PROBLEM STATEMENT:
Scan the data below and report how many lines include the word "struct". Nothing else is wanted.

EXTRACTED DATA:
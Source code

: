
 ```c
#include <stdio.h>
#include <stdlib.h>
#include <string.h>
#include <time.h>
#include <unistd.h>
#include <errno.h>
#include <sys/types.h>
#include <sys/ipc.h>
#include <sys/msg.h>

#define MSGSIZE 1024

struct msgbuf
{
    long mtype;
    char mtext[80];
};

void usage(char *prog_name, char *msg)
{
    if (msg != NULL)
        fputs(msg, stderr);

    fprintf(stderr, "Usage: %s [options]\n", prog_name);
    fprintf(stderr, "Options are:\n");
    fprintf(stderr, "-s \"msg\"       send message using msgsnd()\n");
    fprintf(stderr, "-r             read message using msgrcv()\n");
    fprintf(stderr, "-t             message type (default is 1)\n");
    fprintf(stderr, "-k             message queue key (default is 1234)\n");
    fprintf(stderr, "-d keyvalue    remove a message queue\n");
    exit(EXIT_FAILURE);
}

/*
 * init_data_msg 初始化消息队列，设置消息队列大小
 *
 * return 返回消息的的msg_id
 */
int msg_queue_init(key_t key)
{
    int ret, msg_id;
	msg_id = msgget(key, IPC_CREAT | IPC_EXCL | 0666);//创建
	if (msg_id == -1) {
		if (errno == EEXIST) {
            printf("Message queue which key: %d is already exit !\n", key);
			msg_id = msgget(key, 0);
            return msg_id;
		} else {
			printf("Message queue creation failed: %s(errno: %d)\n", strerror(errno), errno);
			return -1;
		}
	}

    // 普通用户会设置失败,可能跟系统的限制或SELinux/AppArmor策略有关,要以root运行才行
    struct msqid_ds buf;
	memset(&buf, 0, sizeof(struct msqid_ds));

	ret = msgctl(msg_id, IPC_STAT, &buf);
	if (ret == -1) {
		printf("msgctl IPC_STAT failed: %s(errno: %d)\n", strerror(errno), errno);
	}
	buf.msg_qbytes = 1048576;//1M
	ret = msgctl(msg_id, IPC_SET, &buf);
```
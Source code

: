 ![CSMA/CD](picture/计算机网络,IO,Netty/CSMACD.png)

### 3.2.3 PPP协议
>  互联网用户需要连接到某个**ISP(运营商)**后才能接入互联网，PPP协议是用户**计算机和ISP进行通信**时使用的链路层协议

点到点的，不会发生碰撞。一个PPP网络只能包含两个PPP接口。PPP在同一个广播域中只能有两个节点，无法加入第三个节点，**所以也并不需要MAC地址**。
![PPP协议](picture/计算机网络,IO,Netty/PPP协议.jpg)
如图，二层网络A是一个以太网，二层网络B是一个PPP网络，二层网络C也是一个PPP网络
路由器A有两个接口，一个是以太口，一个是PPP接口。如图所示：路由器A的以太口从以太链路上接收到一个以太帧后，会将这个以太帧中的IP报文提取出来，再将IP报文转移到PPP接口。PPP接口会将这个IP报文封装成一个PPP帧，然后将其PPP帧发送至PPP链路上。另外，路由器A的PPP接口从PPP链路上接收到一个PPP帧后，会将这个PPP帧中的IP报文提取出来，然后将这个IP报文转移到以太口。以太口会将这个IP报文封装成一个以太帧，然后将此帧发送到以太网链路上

RESULT:
3